WHAT IS BEING ASKED: Set the records down once more so that they match the source word for word.

RECORD SET:
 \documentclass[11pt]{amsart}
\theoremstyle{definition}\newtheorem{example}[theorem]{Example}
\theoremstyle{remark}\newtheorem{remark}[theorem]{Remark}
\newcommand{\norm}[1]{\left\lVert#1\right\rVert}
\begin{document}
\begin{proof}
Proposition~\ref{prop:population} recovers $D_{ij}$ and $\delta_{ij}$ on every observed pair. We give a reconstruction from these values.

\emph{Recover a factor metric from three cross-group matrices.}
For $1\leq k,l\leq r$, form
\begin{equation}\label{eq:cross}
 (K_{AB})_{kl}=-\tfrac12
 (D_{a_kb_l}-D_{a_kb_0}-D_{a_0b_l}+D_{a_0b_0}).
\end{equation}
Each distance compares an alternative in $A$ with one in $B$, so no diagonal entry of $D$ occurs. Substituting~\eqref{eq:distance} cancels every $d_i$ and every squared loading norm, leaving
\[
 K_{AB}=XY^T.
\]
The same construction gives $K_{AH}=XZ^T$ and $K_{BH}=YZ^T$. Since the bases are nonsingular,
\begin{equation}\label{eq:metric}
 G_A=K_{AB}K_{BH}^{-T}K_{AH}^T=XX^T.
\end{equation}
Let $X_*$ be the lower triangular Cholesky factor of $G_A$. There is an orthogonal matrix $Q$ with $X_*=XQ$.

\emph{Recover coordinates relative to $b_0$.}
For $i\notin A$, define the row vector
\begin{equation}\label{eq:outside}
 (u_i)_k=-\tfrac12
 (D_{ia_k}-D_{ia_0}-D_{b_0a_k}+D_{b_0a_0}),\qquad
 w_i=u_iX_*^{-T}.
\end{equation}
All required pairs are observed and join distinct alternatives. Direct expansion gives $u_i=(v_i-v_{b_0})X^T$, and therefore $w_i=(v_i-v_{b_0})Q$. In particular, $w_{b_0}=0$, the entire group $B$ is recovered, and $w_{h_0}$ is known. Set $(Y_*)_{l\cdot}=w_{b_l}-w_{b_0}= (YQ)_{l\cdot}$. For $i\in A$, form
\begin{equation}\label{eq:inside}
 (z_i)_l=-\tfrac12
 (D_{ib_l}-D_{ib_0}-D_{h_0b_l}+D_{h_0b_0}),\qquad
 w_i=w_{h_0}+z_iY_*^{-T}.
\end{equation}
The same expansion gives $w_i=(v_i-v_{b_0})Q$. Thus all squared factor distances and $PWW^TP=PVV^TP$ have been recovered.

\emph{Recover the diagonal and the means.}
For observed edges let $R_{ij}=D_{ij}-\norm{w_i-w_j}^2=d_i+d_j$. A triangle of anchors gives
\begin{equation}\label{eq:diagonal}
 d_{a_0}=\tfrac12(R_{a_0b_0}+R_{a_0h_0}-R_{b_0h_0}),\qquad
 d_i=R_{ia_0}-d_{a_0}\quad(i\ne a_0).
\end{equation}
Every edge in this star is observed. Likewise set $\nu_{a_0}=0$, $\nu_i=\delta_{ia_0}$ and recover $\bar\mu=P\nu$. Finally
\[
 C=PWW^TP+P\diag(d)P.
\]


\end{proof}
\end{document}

ANSWER TO THIS PROBLEM:
 \documentclass[11pt]{amsart}
\theoremstyle{definition}\newtheorem{example}[theorem]{Example}
\theoremstyle{remark}\newtheorem{remark}[theorem]{Remark}
\newcommand{\norm}[1]{\left\lVert#1\right\rVert}
\begin{document}
\begin{proof}
Proposition~\ref{prop:population} recovers $D_{ij}$ and $\delta_{ij}$ on every observed pair. We give a reconstruction from these values.

\emph{Recover a factor metric from three cross-group matrices.}
For $1\leq k,l\leq r$, form
\begin{equation}\label{eq:cross}
 (K_{AB})_{kl}=-\tfrac12
 (D_{a_kb_l}-D_{a_kb_0}-D_{a_0b_l}+D_{a_0b_0}).
\end{equation}
Each distance compares an alternative in $A$ with one in $B$, so no diagonal entry of $D$ occurs. Substituting~\eqref{eq:distance} cancels every $d_i$ and every squared loading norm, leaving
\[
 K_{AB}=XY^T.
\]
The same construction gives $K_{AH}=XZ^T$ and $K_{BH}=YZ^T$. Since the bases are nonsingular,
\begin{equation}\label{eq:metric}
 G_A=K_{AB}K_{BH}^{-T}K_{AH}^T=XX^T.
\end{equation}
Let $X_*$ be the lower triangular Cholesky factor of $G_A$. There is an orthogonal matrix $Q$ with $X_*=XQ$.

\emph{Recover coordinates relative to $b_0$.}
For $i\notin A$, define the row vector
\begin{equation}\label{eq:outside}
 (u_i)_k=-\tfrac12
 (D_{ia_k}-D_{ia_0}-D_{b_0a_k}+D_{b_0a_0}),\qquad
 w_i=u_iX_*^{-T}.
\end{equation}
All required pairs are observed and join distinct alternatives. Direct expansion gives $u_i=(v_i-v_{b_0})X^T$, and therefore $w_i=(v_i-v_{b_0})Q$. In particular, $w_{b_0}=0$, the entire group $B$ is recovered, and $w_{h_0}$ is known. Set $(Y_*)_{l\cdot}=w_{b_l}-w_{b_0}= (YQ)_{l\cdot}$. For $i\in A$, form
\begin{equation}\label{eq:inside}
 (z_i)_l=-\tfrac12
 (D_{ib_l}-D_{ib_0}-D_{h_0b_l}+D_{h_0b_0}),\qquad
 w_i=w_{h_0}+z_iY_*^{-T}.
\end{equation}
The same expansion gives $w_i=(v_i-v_{b_0})Q$. Thus all squared factor distances and $PWW^TP=PVV^TP$ have been recovered.

\emph{Recover the diagonal and the means.}
For observed edges let $R_{ij}=D_{ij}-\norm{w_i-w_j}^2=d_i+d_j$. A triangle of anchors gives
\begin{equation}\label{eq:diagonal}
 d_{a_0}=\tfrac12(R_{a_0b_0}+R_{a_0h_0}-R_{b_0h_0}),\qquad
 d_i=R_{ia_0}-d_{a_0}\quad(i\ne a_0).
\end{equation}
Every edge in this star is observed. Likewise set $\nu_{a_0}=0$, $\nu_i=\delta_{ia_0}$ and recover $\bar\mu=P\nu$. Finally
\[
 C=PWW^TP+P\diag(d)P.
\]


\end{proof}
\end{document}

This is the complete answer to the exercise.